Ranjeet's girlfriend Ruby trains Bhola to be like Ranjeet and he acts like him. Bhola finally learns every mannerism of Ranjeet and at an instance, he behaves like Ranjeet to Ranjeet. He acts as Ranjeet in the city and the real Ranjeet continues his underground work of diamond smuggling and Inspector Pradhan cannot come to a conclusion. Leena moves intimately with Bhola thinking of him as Ranjeet, but Bhola falls in love with her. On the other side, in the village, due to heavy floods, Belu loses everything and comes in search of her brother to Bombay with her dog Moti. Bhola watches a marriage ceremony on the road and he imagines the bride to be his sister and sings the same song which he sang in the village. Belu, who hears that, runs after him, but Bhola has already left the place. Pradhan meets Belu and helps her reach the place. Some men mislead Belu regarding her brother's whereabouts and try to exploit her, but Pradhan saves her and takes her to his home. Ruby, who follows Belu to Pradhan's house informs Ranjeet about her. Ranjeet, posing like her brother, goes to Pradhan's home and takes her with him.

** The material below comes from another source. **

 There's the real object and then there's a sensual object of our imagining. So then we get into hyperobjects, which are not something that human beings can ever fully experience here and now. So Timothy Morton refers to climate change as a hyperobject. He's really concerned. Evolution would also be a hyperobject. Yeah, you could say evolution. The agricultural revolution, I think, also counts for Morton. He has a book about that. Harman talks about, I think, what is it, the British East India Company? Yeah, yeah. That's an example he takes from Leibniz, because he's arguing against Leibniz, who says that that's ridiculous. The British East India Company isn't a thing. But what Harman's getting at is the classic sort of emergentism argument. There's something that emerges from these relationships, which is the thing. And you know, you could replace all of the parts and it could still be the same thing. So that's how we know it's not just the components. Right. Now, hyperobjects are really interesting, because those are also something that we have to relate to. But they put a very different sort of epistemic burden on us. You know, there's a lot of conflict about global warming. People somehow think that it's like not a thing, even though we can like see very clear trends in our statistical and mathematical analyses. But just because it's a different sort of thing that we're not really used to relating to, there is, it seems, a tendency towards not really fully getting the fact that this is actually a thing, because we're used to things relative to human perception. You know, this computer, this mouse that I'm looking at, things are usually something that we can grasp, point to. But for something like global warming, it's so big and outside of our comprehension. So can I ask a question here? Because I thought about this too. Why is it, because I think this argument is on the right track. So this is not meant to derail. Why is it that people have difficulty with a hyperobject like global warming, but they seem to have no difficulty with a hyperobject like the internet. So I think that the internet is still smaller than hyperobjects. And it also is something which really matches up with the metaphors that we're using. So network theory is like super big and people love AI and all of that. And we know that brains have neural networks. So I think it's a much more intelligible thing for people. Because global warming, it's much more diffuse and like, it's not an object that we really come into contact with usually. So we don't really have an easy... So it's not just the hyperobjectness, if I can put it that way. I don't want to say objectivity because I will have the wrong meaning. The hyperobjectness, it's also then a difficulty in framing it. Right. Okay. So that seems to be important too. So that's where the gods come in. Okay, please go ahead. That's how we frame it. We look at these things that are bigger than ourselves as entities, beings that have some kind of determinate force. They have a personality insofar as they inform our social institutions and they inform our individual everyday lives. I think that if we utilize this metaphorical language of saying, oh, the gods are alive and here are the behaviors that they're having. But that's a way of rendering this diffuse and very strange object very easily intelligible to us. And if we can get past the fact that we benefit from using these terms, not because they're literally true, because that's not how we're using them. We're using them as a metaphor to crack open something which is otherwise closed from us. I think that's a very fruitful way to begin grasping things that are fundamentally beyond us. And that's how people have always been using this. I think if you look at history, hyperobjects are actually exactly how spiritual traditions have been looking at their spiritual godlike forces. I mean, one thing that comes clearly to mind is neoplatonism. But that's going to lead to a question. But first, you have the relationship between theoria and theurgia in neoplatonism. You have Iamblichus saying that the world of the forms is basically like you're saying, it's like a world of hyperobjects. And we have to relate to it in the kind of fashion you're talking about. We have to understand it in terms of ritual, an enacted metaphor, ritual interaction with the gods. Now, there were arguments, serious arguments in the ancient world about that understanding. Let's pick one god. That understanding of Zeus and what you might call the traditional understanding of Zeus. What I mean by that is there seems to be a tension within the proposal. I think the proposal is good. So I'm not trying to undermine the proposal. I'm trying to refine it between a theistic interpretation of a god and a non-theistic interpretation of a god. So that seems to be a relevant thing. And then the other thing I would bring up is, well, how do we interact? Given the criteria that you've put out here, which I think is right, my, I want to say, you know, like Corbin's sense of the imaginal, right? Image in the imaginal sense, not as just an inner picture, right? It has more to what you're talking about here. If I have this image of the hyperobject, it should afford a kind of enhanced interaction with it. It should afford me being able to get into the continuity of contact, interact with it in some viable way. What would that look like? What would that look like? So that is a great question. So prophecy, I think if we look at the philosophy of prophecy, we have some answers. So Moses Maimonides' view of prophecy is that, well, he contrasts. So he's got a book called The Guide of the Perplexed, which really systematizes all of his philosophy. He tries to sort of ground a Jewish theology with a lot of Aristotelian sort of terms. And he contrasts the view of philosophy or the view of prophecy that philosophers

Bhola finds out Ranjeet is actually a thief and plans a grand diamond loot. Bhola resists the plan, but Ranjeet blackmails him with his sister. Unwillingly, he accepts the plan. Ranjeet steals a huge amount of diamonds, but Bhola replaces him by attacking him and leaves the place. One of the stolen diamond pieces has a transmitter and police follow the jewels with its help. Belu is confused as to who is her brother among them. After several fights, both Bhola and Ranjeet are arrested. Both of them claim themselves as Bhola and confuse everyone. Belu suggests that her brother play the song on a musical instrument which cannot be played by anyone else, but both play the same tune. Finally, Bhola and Belu's dog Moti identifies the real Bhola and Ranjeet is arrested and sent to prison. Belu finally marries Inspector Pradhan and Bhola marries Leena.

==Cast==
- Rajesh Khanna as Bhola / Ranjeet Kumar (double role)
- Mumtaz as CID Inspector Leena / Rita
- Vinod Khanna as CID Inspector Pradhan
- Naaz as Belu
- Faryal as Ruby
- Jagdish Raj as CID Inspector Jagdish
- Kamal Kapoor as Police Commissioner
- Dina Pathak as Pradhan's Mother
- Moti as Dog

==Soundtrack==
The music is composed by Kalyanji-Anandji, with lyrics by Indivar, Gulshan Bawra and Qamar Jalalabadi.

| Song | Singer |
|---|---|
| "Meri Pyari Bahaniya"-1 | Kishore Kumar |
| "Meri Pyari Bahaniya"-2 | Kishore Kumar |
| "Dil Sachaa Aur Chehra Jhutha" | Kishore Kumar |
| "O Kehdo Kehdo Haan Tum Jo Kehdo" | Lata Mangeshkar, Kishore Kumar |
| "Yun Hi Tum Mujhse Baat Karti Ho, Ya Koi Pyar Ka Iraada Hai" | Lata Mangeshkar, Mohammed Rafi |
| "Karle Pyar Karle" | Asha Bhosle |

==Awards==
- 1970 Filmfare Best Actor Award for Rajesh Khanna.